● **Task goal**
Transcribe, exactly and without pictures, the lines below from the line with "<!-- Please enter" to the line with "Date : 2023-09-26 17:15:15", both ends included, and no others.

Records excerpted from a collection
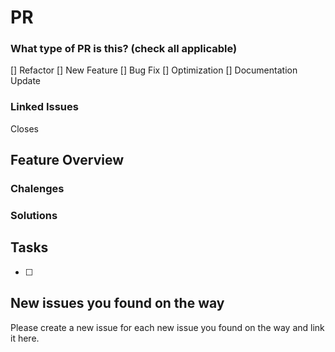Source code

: # PR
### What type of PR is this? (check all applicable)
[] Refactor
[] New Feature
[] Bug Fix
[] Optimization
[] Documentation Update

### Linked Issues

Closes

## Feature Overview

<!-- Describe here what you are doing -->

### Chalenges

### Solutions

## Tasks

<!-- Please enter here what you have todo, and what you have done -->
- [ ]

## New issues you found on the way
Please create a new issue for each new issue you found on the way and link it here.
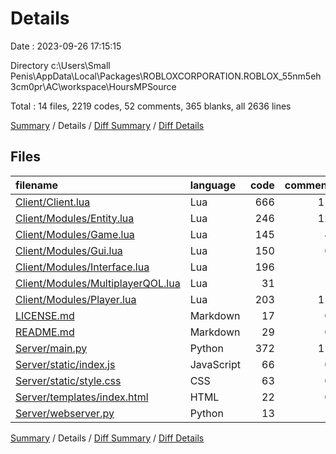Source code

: # Details

Date : 2023-09-26 17:15:15

Directory c:\\Users\\Small Penis\\AppData\\Local\\Packages\\ROBLOXCORPORATION.ROBLOX_55nm5eh3cm0pr\\AC\\workspace\\HoursMPSource

Total : 14 files,  2219 codes, 52 comments, 365 blanks, all 2636 lines

[Summary](results.md) / Details / [Diff Summary](diff.md) / [Diff Details](diff-details.md)

## Files
| filename | language | code | comment | blank | total |
| :--- | :--- | ---: | ---: | ---: | ---: |
| [Client/Client.lua](/Client/Client.lua) | Lua | 666 | 11 | 101 | 778 |
| [Client/Modules/Entity.lua](/Client/Modules/Entity.lua) | Lua | 246 | 12 | 50 | 308 |
| [Client/Modules/Game.lua](/Client/Modules/Game.lua) | Lua | 145 | 4 | 26 | 175 |
| [Client/Modules/Gui.lua](/Client/Modules/Gui.lua) | Lua | 150 | 0 | 29 | 179 |
| [Client/Modules/Interface.lua](/Client/Modules/Interface.lua) | Lua | 196 | 1 | 18 | 215 |
| [Client/Modules/MultiplayerQOL.lua](/Client/Modules/MultiplayerQOL.lua) | Lua | 31 | 1 | 4 | 36 |
| [Client/Modules/Player.lua](/Client/Modules/Player.lua) | Lua | 203 | 11 | 44 | 258 |
| [LICENSE.md](/LICENSE.md) | Markdown | 17 | 0 | 4 | 21 |
| [README.md](/README.md) | Markdown | 29 | 0 | 10 | 39 |
| [Server/main.py](/Server/main.py) | Python | 372 | 11 | 52 | 435 |
| [Server/static/index.js](/Server/static/index.js) | JavaScript | 66 | 0 | 12 | 78 |
| [Server/static/style.css](/Server/static/style.css) | CSS | 63 | 0 | 7 | 70 |
| [Server/templates/index.html](/Server/templates/index.html) | HTML | 22 | 0 | 1 | 23 |
| [Server/webserver.py](/Server/webserver.py) | Python | 13 | 1 | 7 | 21 |

[Summary](results.md) / Details / [Diff Summary](diff.md) / [Diff Details](diff-details.md)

● **The answer**
<!-- Please enter here what you have todo, and what you have done -->
- [ ]

## New issues you found on the way
Please create a new issue for each new issue you found on the way and link it here.
Source code

: # Details

Date : 2023-09-26 17:15:15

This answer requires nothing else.